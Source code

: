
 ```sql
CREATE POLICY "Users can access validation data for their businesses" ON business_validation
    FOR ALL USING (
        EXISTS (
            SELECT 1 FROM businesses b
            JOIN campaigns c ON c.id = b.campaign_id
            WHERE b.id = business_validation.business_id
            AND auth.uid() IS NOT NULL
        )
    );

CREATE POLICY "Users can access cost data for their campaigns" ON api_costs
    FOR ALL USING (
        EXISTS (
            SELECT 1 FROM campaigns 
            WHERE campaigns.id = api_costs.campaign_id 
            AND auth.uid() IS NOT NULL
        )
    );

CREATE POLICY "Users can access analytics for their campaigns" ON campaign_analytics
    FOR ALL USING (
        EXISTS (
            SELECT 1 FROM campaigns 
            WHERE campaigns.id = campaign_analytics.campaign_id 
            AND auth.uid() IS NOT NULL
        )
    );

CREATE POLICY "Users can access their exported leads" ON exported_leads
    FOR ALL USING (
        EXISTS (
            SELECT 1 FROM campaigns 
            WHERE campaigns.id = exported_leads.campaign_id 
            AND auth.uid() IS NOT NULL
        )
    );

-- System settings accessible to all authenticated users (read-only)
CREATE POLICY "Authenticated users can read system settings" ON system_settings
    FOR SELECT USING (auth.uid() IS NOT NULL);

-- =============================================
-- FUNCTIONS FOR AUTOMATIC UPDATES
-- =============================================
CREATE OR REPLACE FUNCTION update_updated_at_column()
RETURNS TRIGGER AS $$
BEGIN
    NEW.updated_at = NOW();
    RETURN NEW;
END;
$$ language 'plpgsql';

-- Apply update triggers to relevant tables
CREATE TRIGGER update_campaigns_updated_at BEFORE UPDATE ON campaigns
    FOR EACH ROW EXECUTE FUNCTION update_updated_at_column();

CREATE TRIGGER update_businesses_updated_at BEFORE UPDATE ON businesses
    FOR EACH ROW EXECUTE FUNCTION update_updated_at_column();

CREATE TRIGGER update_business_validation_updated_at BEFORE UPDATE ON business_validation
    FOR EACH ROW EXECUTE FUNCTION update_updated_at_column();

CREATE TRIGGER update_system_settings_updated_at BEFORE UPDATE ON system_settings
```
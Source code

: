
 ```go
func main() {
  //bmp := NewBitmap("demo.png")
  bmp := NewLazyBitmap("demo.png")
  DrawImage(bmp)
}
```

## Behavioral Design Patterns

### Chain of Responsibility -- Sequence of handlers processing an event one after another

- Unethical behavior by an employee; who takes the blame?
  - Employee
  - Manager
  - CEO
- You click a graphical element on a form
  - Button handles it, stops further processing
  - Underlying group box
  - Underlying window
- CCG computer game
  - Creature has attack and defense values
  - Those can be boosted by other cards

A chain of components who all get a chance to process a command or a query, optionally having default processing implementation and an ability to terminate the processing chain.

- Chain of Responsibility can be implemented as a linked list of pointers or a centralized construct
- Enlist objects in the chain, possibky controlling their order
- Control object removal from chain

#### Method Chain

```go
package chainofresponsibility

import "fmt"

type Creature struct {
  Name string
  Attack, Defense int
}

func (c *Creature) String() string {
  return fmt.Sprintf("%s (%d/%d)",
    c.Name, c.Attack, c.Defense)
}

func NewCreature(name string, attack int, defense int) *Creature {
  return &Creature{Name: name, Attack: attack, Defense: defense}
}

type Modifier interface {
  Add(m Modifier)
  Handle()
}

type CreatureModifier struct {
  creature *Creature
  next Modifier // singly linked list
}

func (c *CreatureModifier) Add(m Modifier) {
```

--

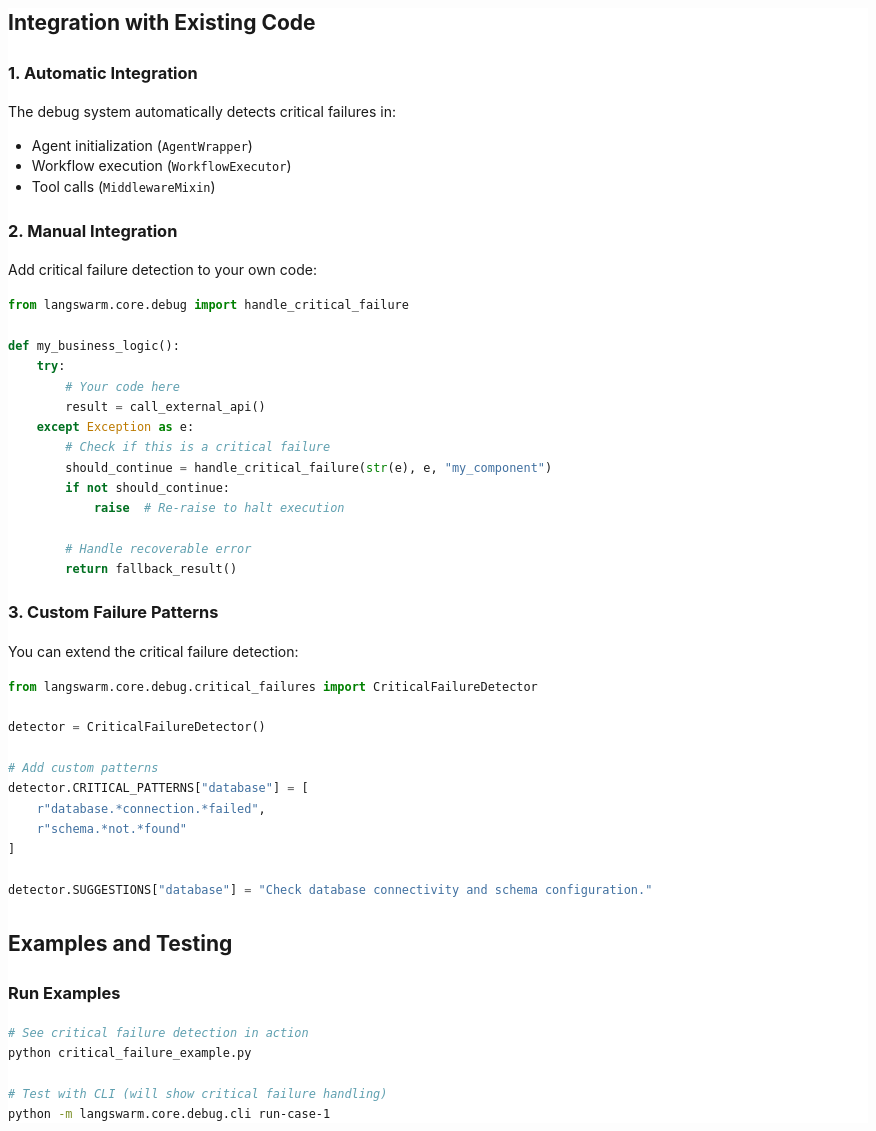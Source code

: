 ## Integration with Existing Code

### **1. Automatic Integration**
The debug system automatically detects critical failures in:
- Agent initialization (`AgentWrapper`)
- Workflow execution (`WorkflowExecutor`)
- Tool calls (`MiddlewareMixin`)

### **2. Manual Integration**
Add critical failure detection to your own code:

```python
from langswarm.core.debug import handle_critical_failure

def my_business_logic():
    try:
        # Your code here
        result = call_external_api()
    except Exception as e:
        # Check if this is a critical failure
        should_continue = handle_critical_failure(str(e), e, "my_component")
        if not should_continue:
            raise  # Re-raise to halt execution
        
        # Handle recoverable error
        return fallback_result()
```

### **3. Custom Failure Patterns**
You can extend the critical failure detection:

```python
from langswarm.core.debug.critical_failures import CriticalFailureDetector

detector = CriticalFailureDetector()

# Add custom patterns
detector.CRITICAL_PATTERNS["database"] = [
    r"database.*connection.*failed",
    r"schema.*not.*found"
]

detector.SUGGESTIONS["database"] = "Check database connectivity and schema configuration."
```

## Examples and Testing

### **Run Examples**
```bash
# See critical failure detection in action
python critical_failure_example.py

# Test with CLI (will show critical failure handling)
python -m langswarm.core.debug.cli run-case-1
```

◆ Exercise objective
Scan the data above for the word "CREATE" and report every line where it is found.

◆ Answer for the task
CREATE POLICY "Users can access validation data for their businesses" ON business_validation
CREATE POLICY "Users can access cost data for their campaigns" ON api_costs
CREATE POLICY "Users can access analytics for their campaigns" ON campaign_analytics
CREATE POLICY "Users can access their exported leads" ON exported_leads
CREATE POLICY "Authenticated users can read system settings" ON system_settings
CREATE OR REPLACE FUNCTION update_updated_at_column()
CREATE TRIGGER update_campaigns_updated_at BEFORE UPDATE ON campaigns
CREATE TRIGGER update_businesses_updated_at BEFORE UPDATE ON businesses
CREATE TRIGGER update_business_validation_updated_at BEFORE UPDATE ON business_validation
CREATE TRIGGER update_system_settings_updated_at BEFORE UPDATE ON system_settings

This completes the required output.